Sunday, April 10, 2016

TCP reloaded (part 1)

TCP mathematical model

Abstract

The Transmission Control Protocol (TCP) is one of the main protocols of the Internet protocol suite. TCP provides reliable, ordered, and error-checked delivery of a stream of octets between applications running on hosts communicating by an IP network. Internet applications such as the World Wide Web, email, remote administration, and file transfer rely on TCP. For a detailed description, please see ref. [4].

In this post series, I am going to analyse the evolution with time of a TCP connection, in terms of sender window size, round-trip-time, transmission rate and further. The TCP connection traffic crosses a link of known capacity and it is rate-limited to the link capacity. The excess rate fraction is queued into a FIFO buffer of known size. Some packet discarding policy is applied based on RED (Random Early Discard) Active Queue Management (AQM) criteria. As a result TCP sender window size will be updated by sender and the resulting traffic rate will change.

The aim of such analysis is to describe the dynamic behavior of a TCP connection and, based on exploratory analysis of simulated variables, reveals more of the TCP protocol nature.

All that is possible thanks to the TCP mathematical model as discussed in literature (ref. [1] and [2]) that I am going to detail.

TCP model

Be:

  • W(t): TCP sender window size at instant t

  • R(t): round trip time at instant t

  • q(t): FIFO buffer queue length

  • x(t): exponential moving average of q(t)

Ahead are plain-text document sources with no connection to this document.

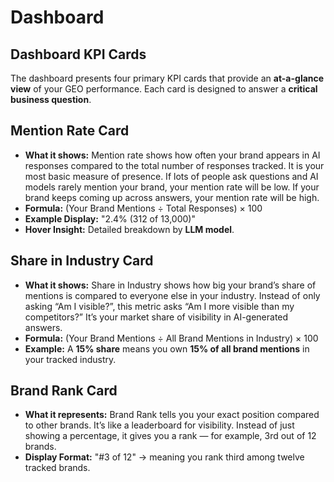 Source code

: # Dashboard

## Dashboard KPI Cards

The dashboard presents four primary KPI cards that provide an **at-a-glance view** of your GEO performance. Each card is designed to answer a **critical business question**.

## Mention Rate Card

* **What it shows:** Mention rate shows how often your brand appears in AI responses compared to the total number of responses tracked. It is your most basic measure of presence. If lots of people ask questions and AI models rarely mention your brand, your mention rate will be low. If your brand keeps coming up across answers, your mention rate will be high.
* **Formula:** (Your Brand Mentions ÷ Total Responses) × 100
* **Example Display:** "2.4% (312 of 13,000)"
* **Hover Insight:** Detailed breakdown by **LLM model**.

## Share in Industry Card

* **What it shows:** Share in Industry shows how big your brand’s share of mentions is compared to everyone else in your industry. Instead of only asking “Am I visible?”, this metric asks “Am I more visible than my competitors?” It’s your market share of visibility in AI-generated answers.
* **Formula:** (Your Brand Mentions ÷ All Brand Mentions in Industry) × 100
* **Example:** A **15% share** means you own **15% of all brand mentions** in your tracked industry.

## Brand Rank Card

* **What it represents:** Brand Rank tells you your exact position compared to other brands. It’s like a leaderboard for visibility. Instead of just showing a percentage, it gives you a rank — for example, 3rd out of 12 brands.
* **Display Format:** "#3 of 12" → meaning you rank third among twelve tracked brands.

  • p(.): traffic discarding probability

  • S(t): tcp transmission rate

and:

  • C: link capacity (pkt/s)

  • D: fixed transmission delay (s)

  • \(\alpha\): queue exponential moving average (EMA) constant

  • \(\beta\): TCP transmission window size reduction factor

  • \(T_{min}\): EWMA queue minimum threshold for applying RED traffic drop policy

  • \(T_{max}\): EWMA queue maximum threshold for applying RED traffic drop policy

  • \(Q_{max}\): FIFO buffer maximum queue size

  • \(SST\): TCP slow start threshold

Based on results already established by the TCP behavior analysis literature, TCP equations are herein below outlined.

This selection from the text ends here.